WHAT THIS TASK INVOLVES: In the listing below, find every line with the string "method" and pull it out.

** PROVIDED ENTRIES follows **

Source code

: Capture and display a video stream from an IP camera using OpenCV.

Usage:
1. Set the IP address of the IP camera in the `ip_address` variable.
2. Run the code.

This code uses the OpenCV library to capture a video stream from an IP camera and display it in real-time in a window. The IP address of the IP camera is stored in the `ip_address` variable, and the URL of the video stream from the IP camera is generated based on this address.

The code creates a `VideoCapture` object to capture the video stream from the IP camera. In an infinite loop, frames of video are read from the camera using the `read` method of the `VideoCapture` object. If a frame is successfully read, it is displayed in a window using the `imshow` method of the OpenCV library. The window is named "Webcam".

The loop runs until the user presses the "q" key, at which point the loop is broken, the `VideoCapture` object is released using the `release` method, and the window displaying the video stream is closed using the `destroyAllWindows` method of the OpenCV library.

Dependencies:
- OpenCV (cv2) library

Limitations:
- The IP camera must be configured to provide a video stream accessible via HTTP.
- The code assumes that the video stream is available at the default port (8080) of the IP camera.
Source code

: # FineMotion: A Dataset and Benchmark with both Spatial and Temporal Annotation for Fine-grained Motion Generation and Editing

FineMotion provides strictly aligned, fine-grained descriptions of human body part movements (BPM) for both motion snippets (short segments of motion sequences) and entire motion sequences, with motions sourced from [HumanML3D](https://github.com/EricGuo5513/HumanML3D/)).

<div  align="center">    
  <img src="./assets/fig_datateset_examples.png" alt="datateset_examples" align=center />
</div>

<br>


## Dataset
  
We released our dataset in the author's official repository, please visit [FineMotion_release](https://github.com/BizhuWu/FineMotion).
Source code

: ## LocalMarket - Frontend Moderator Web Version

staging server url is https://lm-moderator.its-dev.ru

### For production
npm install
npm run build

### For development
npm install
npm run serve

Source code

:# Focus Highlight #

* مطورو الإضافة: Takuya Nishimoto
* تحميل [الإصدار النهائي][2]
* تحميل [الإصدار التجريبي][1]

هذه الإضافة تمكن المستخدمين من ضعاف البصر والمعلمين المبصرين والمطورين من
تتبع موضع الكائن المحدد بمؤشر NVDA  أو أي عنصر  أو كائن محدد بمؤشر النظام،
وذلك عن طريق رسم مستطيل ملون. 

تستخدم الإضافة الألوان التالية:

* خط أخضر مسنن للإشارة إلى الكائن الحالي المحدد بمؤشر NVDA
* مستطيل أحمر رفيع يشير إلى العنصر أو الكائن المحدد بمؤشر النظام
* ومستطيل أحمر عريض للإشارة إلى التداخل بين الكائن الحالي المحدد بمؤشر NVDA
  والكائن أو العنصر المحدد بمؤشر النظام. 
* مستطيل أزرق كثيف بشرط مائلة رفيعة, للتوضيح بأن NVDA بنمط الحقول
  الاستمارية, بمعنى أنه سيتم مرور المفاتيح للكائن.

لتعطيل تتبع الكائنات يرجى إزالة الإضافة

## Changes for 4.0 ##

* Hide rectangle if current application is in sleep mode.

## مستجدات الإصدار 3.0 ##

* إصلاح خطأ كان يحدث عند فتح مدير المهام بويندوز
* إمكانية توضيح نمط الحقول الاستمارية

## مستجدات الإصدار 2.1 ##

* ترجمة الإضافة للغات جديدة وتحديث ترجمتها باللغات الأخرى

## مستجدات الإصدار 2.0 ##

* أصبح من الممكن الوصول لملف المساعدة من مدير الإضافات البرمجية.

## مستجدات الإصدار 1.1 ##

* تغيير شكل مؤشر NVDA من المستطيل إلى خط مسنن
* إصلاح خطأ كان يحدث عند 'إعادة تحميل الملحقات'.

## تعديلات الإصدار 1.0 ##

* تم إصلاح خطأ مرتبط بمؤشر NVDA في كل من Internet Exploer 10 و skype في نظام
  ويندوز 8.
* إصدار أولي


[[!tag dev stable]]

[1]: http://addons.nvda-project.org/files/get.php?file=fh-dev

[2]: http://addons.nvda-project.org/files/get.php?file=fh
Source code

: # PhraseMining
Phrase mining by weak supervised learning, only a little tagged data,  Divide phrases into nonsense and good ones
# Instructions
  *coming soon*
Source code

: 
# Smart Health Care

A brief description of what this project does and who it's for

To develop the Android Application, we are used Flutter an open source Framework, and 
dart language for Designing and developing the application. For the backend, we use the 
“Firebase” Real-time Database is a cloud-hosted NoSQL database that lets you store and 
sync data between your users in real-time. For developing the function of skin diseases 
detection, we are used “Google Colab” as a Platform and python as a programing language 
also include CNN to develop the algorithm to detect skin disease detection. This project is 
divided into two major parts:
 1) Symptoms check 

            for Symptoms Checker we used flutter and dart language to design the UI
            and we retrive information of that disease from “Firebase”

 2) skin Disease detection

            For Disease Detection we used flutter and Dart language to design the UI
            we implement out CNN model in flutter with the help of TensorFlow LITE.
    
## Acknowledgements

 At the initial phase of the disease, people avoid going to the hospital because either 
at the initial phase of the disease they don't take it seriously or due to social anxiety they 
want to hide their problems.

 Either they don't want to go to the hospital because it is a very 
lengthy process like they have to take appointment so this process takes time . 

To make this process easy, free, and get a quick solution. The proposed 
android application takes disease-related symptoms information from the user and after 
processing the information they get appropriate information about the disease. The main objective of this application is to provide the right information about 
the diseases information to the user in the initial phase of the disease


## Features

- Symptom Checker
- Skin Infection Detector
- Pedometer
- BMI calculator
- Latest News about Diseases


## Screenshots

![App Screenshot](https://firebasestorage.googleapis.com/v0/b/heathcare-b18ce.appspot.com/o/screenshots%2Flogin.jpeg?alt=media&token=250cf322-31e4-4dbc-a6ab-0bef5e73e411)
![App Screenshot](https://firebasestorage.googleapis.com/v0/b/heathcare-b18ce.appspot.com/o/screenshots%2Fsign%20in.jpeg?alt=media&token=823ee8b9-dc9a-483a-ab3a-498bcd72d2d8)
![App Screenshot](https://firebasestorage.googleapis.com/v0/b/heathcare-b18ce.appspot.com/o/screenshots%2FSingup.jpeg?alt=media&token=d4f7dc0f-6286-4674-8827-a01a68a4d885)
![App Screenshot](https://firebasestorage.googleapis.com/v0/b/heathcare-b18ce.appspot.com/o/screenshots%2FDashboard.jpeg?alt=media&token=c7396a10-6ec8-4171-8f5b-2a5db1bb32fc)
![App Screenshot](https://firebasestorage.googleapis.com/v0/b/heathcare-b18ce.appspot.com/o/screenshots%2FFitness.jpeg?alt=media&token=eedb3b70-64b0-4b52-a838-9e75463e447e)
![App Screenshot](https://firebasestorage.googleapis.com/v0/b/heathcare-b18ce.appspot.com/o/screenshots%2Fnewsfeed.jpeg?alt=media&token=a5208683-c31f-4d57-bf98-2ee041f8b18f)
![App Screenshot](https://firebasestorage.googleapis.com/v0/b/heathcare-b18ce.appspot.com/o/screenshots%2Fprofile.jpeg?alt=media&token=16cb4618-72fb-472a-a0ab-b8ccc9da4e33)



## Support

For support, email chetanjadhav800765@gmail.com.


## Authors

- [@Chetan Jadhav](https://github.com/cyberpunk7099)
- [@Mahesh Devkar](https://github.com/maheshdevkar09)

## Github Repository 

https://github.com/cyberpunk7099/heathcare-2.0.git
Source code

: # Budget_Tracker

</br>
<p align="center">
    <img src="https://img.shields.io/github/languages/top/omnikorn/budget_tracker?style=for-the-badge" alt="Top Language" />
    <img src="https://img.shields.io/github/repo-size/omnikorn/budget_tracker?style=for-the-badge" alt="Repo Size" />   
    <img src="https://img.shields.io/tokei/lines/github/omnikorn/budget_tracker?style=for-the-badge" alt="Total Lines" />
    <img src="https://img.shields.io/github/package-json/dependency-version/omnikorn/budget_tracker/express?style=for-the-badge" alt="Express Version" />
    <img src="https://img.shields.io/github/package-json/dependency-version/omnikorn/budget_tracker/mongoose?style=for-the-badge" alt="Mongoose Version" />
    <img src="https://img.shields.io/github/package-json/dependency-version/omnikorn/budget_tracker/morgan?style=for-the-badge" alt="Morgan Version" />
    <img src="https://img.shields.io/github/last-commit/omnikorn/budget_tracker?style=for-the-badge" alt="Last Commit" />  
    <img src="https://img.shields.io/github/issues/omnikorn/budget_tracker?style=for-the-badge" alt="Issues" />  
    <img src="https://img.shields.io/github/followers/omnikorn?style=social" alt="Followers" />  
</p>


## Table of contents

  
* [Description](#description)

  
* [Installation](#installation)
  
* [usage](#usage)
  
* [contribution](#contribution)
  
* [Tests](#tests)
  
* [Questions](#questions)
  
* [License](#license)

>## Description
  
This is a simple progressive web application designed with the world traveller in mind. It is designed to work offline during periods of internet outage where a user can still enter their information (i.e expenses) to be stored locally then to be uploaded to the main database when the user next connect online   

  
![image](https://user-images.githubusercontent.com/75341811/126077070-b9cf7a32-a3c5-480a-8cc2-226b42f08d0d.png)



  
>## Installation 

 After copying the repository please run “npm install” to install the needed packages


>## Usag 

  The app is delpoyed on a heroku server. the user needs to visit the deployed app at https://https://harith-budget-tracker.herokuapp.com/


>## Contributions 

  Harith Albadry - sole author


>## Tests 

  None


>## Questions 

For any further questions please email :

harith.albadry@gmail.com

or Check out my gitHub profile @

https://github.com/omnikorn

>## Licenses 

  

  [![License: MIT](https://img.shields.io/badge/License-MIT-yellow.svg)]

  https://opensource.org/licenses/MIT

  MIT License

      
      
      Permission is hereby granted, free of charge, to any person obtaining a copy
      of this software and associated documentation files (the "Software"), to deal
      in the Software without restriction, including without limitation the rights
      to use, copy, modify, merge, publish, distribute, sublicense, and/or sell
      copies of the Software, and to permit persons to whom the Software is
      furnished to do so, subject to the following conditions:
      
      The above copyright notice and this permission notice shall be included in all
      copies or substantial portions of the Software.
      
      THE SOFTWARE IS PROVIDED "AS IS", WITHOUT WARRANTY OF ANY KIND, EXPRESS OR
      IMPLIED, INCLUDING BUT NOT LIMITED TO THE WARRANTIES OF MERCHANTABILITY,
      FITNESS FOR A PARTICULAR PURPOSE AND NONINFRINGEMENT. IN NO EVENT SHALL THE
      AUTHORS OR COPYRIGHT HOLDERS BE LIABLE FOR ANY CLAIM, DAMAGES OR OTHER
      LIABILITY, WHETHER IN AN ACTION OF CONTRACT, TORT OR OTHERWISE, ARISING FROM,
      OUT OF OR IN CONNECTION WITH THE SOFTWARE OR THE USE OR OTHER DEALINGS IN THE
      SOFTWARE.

** End of PROVIDED ENTRIES **

FINAL ANSWER:
The code creates a `VideoCapture` object to capture the video stream from the IP camera. In an infinite loop, frames of video are read from the camera using the `read` method of the `VideoCapture` object. If a frame is successfully read, it is displayed in a window using the `imshow` method of the OpenCV library. The window is named "Webcam".
The loop runs until the user presses the "q" key, at which point the loop is broken, the `VideoCapture` object is released using the `release` method, and the window displaying the video stream is closed using the `destroyAllWindows` method of the OpenCV library.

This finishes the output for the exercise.